══ Task data

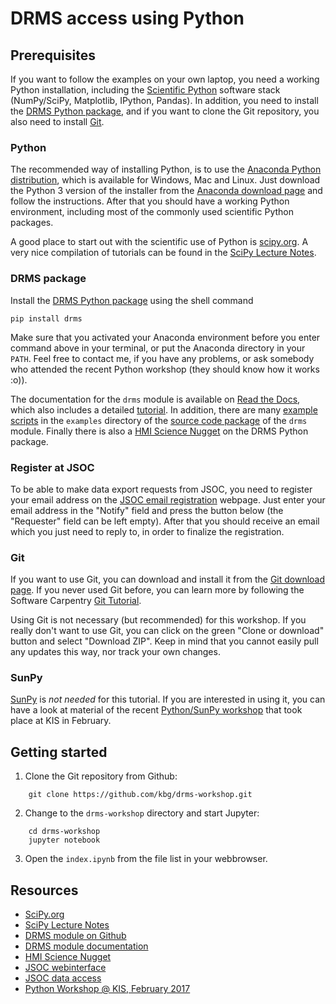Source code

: # DRMS access using Python

## Prerequisites

If you want to follow the examples on your own laptop, you need a working Python installation, including the [Scientific Python](http://www.scipy.org/) software stack (NumPy/SciPy, Matplotlib, IPython, Pandas). In addition, you need to install the [DRMS Python package](https://pypi.python.org/pypi/drms), and if you want to clone the Git repository, you also need to install [Git](https://git-scm.com/).


### Python

The recommended way of installing Python, is to use the [Anaconda Python distribution](https://www.continuum.io/anaconda-overview), which is available for Windows, Mac and Linux. Just download the Python 3 version of the installer from the [Anaconda download page](https://www.continuum.io/downloads) and follow the instructions. After that you should have a working Python environment, including most of the commonly used scientific Python packages.

A good place to start out with the scientific use of Python is [scipy.org](http://www.scipy.org/). A very nice compilation of tutorials can be found in the [SciPy Lecture Notes](http://www.scipy-lectures.org/index.html).


### DRMS package

Install the [DRMS Python package](https://pypi.python.org/pypi/drms) using the shell command

    pip install drms

Make sure that you activated your Anaconda environment before you enter command above in your terminal, or put the Anaconda directory in your `PATH`. Feel free to contact me, if you have any problems, or ask somebody who attended the recent Python workshop (they should know how it works :o)).

The documentation for the `drms` module is available on [Read the Docs](http://drms.readthedocs.io/), which also includes a detailed [tutorial](http://drms.readthedocs.io/en/stable/tutorial.html). In addition, there are many [example scripts](https://github.com/kbg/drms/tree/master/examples) in the `examples` directory of the [source code package](https://github.com/kbg/drms/releases/latest) of the `drms` module. Finally there is also a [HMI Science Nugget](http://hmi.stanford.edu/hminuggets/?p=1757) on the DRMS Python package.


### Register at JSOC

To be able to make data export requests from JSOC, you need to register your email address on the [JSOC email registration](http://jsoc.stanford.edu/ajax/register_email.html) webpage. Just enter your email address in the "Notify" field and press the button below (the "Requester" field can be left empty). After that you should receive an email which you just need to reply to, in order to finalize the registration.


### Git

If you want to use Git, you can download and install it from the [Git download page](https://git-scm.com/downloads). If you never used Git before, you can learn more by following the Software Carpentry [Git Tutorial](http://swcarpentry.github.io/git-novice/).

Using Git is not necessary (but recommended) for this workshop. If you really don't want to use Git, you can click on the green "Clone or download" button and select "Download ZIP". Keep in mind that you cannot easily pull any updates this way, nor track your own changes.


### SunPy

[SunPy](http://sunpy.org/) is *not needed* for this tutorial. If you are interested in using it, you can have a look at material of the recent [Python/SunPy workshop](https://github.com/SolarDrew/freiburg-2017-02) that took place at KIS in February.


## Getting started

1. Clone the Git repository from Github:
```
    git clone https://github.com/kbg/drms-workshop.git
```
2. Change to the `drms-workshop` directory and start Jupyter:
```
    cd drms-workshop
    jupyter notebook
```
3. Open the `index.ipynb` from the file list in your webbrowser.


## Resources

- [SciPy.org](http://www.scipy.org/)
- [SciPy Lecture Notes](http://www.scipy-lectures.org/index.html)
- [DRMS module on Github](https://github.com/kbg/drms/)
- [DRMS module documentation](http://drms.readthedocs.io/)
- [HMI Science Nugget](http://hmi.stanford.edu/hminuggets/?p=1757)
- [JSOC webinterface](http://jsoc.stanford.edu/ajax/lookdata.html)
- [JSOC data access](http://jsoc.stanford.edu/jsocwiki/JsocDataAccess)
- [Python Workshop @ KIS, February 2017](https://github.com/SolarDrew/freiburg-2017-02)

════

For every line of the records that has the word "Anaconda" in it, make a copy.

The recommended way of installing Python, is to use the [Anaconda Python distribution](https://www.continuum.io/anaconda-overview), which is available for Windows, Mac and Linux. Just download the Python 3 version of the installer from the [Anaconda download page](https://www.continuum.io/downloads) and follow the instructions. After that you should have a working Python environment, including most of the commonly used scientific Python packages.
Make sure that you activated your Anaconda environment before you enter command above in your terminal, or put the Anaconda directory in your `PATH`. Feel free to contact me, if you have any problems, or ask somebody who attended the recent Python workshop (they should know how it works :o)).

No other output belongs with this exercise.